(Collected data)
○ ○ ○ ○ ○

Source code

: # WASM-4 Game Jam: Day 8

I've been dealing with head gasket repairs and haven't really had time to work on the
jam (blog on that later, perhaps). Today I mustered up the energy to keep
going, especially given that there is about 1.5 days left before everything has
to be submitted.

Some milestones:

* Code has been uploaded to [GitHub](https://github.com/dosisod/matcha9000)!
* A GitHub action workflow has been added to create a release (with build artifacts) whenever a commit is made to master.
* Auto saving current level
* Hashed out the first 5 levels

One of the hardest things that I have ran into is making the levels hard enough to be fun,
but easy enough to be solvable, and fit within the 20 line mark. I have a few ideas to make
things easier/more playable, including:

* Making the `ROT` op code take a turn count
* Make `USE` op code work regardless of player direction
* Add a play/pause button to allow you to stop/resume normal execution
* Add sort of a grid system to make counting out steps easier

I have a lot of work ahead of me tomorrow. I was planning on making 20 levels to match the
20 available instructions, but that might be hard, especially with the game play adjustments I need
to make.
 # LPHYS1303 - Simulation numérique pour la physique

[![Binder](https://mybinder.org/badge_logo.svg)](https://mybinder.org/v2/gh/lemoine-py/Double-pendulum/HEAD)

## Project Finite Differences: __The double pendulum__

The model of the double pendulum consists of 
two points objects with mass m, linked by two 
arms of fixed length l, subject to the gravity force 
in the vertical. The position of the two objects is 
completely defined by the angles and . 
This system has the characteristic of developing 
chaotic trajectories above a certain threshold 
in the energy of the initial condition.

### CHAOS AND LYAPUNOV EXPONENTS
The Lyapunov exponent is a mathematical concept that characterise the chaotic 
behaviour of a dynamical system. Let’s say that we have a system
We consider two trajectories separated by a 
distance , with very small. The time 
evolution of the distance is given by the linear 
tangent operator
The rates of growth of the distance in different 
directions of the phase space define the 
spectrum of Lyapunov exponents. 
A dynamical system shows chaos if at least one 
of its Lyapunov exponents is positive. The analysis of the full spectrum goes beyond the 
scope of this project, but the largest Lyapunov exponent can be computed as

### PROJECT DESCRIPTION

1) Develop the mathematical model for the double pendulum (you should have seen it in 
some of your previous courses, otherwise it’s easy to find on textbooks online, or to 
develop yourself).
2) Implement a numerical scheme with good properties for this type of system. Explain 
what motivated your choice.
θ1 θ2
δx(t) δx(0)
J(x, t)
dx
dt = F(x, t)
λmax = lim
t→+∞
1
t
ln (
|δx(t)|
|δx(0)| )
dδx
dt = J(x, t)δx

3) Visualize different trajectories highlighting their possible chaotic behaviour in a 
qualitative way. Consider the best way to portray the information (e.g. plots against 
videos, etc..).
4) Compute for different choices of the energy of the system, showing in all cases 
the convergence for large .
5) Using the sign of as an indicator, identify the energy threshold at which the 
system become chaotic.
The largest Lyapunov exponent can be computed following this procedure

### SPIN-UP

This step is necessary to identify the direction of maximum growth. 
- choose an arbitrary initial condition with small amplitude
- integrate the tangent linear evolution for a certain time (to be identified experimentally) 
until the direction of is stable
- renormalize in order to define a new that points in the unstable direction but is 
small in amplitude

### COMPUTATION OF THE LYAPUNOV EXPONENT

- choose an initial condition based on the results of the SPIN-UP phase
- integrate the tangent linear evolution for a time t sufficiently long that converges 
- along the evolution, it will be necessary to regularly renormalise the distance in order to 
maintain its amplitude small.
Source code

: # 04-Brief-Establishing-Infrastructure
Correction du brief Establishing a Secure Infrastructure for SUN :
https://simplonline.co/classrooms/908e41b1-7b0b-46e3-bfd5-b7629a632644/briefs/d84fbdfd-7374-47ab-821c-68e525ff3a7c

○ ○ ○ ○ ○

» Required action
Using the data above, repeat every line exactly.

» Exercise response
Source code

: # WASM-4 Game Jam: Day 8

I've been dealing with head gasket repairs and haven't really had time to work on the
jam (blog on that later, perhaps). Today I mustered up the energy to keep
going, especially given that there is about 1.5 days left before everything has
to be submitted.

Some milestones:

* Code has been uploaded to [GitHub](https://github.com/dosisod/matcha9000)!
* A GitHub action workflow has been added to create a release (with build artifacts) whenever a commit is made to master.
* Auto saving current level
* Hashed out the first 5 levels

One of the hardest things that I have ran into is making the levels hard enough to be fun,
but easy enough to be solvable, and fit within the 20 line mark. I have a few ideas to make
things easier/more playable, including:

* Making the `ROT` op code take a turn count
* Make `USE` op code work regardless of player direction
* Add a play/pause button to allow you to stop/resume normal execution
* Add sort of a grid system to make counting out steps easier

I have a lot of work ahead of me tomorrow. I was planning on making 20 levels to match the
20 available instructions, but that might be hard, especially with the game play adjustments I need
to make.
 # LPHYS1303 - Simulation numérique pour la physique

[![Binder](https://mybinder.org/badge_logo.svg)](https://mybinder.org/v2/gh/lemoine-py/Double-pendulum/HEAD)

## Project Finite Differences: __The double pendulum__

The model of the double pendulum consists of 
two points objects with mass m, linked by two 
arms of fixed length l, subject to the gravity force 
in the vertical. The position of the two objects is 
completely defined by the angles and . 
This system has the characteristic of developing 
chaotic trajectories above a certain threshold 
in the energy of the initial condition.

### CHAOS AND LYAPUNOV EXPONENTS
The Lyapunov exponent is a mathematical concept that characterise the chaotic 
behaviour of a dynamical system. Let’s say that we have a system
We consider two trajectories separated by a 
distance , with very small. The time 
evolution of the distance is given by the linear 
tangent operator
The rates of growth of the distance in different 
directions of the phase space define the 
spectrum of Lyapunov exponents. 
A dynamical system shows chaos if at least one 
of its Lyapunov exponents is positive. The analysis of the full spectrum goes beyond the 
scope of this project, but the largest Lyapunov exponent can be computed as

### PROJECT DESCRIPTION

1) Develop the mathematical model for the double pendulum (you should have seen it in 
some of your previous courses, otherwise it’s easy to find on textbooks online, or to 
develop yourself).
2) Implement a numerical scheme with good properties for this type of system. Explain 
what motivated your choice.
θ1 θ2
δx(t) δx(0)
J(x, t)
dx
dt = F(x, t)
λmax = lim
t→+∞
1
t
ln (
|δx(t)|
|δx(0)| )
dδx
dt = J(x, t)δx

3) Visualize different trajectories highlighting their possible chaotic behaviour in a 
qualitative way. Consider the best way to portray the information (e.g. plots against 
videos, etc..).
4) Compute for different choices of the energy of the system, showing in all cases 
the convergence for large .
5) Using the sign of as an indicator, identify the energy threshold at which the 
system become chaotic.
The largest Lyapunov exponent can be computed following this procedure

### SPIN-UP

This step is necessary to identify the direction of maximum growth. 
- choose an arbitrary initial condition with small amplitude
- integrate the tangent linear evolution for a certain time (to be identified experimentally) 
until the direction of is stable
- renormalize in order to define a new that points in the unstable direction but is 
small in amplitude

### COMPUTATION OF THE LYAPUNOV EXPONENT

- choose an initial condition based on the results of the SPIN-UP phase
- integrate the tangent linear evolution for a time t sufficiently long that converges 
- along the evolution, it will be necessary to regularly renormalise the distance in order to 
maintain its amplitude small.
Source code

: # 04-Brief-Establishing-Infrastructure
Correction du brief Establishing a Secure Infrastructure for SUN :
https://simplonline.co/classrooms/908e41b1-7b0b-46e3-bfd5-b7629a632644/briefs/d84fbdfd-7374-47ab-821c-68e525ff3a7c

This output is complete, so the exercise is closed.